→ PROBLEM STATEMENT: Copy every line from the records that holds the word "post".

→ INFORMATION SUPPLIED:
============

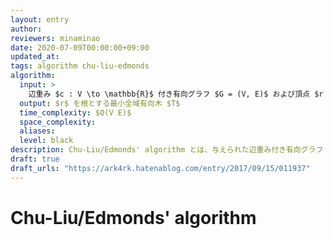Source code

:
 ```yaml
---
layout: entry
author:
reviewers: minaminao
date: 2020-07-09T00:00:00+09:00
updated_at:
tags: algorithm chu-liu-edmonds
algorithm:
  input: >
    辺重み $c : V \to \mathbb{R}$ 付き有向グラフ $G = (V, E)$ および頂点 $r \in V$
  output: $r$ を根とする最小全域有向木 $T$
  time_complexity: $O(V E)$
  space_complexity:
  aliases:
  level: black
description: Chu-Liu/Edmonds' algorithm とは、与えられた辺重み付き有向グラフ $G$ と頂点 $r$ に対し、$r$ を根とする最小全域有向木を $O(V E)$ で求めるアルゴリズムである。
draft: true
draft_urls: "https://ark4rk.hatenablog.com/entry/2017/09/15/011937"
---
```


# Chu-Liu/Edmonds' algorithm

============

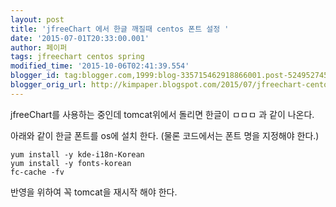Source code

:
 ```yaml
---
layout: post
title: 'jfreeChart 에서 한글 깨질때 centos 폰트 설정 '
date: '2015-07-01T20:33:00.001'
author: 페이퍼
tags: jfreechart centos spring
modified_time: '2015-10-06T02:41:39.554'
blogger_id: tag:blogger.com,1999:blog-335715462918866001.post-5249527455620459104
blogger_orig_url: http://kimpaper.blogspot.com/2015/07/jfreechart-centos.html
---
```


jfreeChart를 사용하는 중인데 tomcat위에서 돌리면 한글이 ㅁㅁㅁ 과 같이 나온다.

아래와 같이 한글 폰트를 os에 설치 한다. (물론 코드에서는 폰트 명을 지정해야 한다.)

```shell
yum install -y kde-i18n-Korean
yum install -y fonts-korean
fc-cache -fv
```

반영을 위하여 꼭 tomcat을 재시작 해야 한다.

============

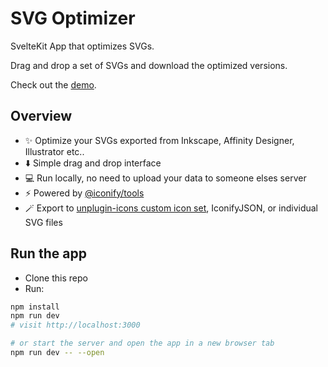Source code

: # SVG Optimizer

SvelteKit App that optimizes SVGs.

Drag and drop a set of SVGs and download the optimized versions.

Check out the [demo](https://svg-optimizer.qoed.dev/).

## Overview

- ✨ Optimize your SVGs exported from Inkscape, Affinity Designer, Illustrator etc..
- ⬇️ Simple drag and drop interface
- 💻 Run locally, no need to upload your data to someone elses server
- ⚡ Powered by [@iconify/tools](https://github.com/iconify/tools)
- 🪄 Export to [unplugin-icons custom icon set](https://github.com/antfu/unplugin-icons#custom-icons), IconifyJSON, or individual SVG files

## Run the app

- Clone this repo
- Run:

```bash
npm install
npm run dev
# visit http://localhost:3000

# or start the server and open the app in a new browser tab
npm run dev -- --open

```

============

→ ANSWER FOR THE TASK:
layout: post
blogger_id: tag:blogger.com,1999:blog-335715462918866001.post-5249527455620459104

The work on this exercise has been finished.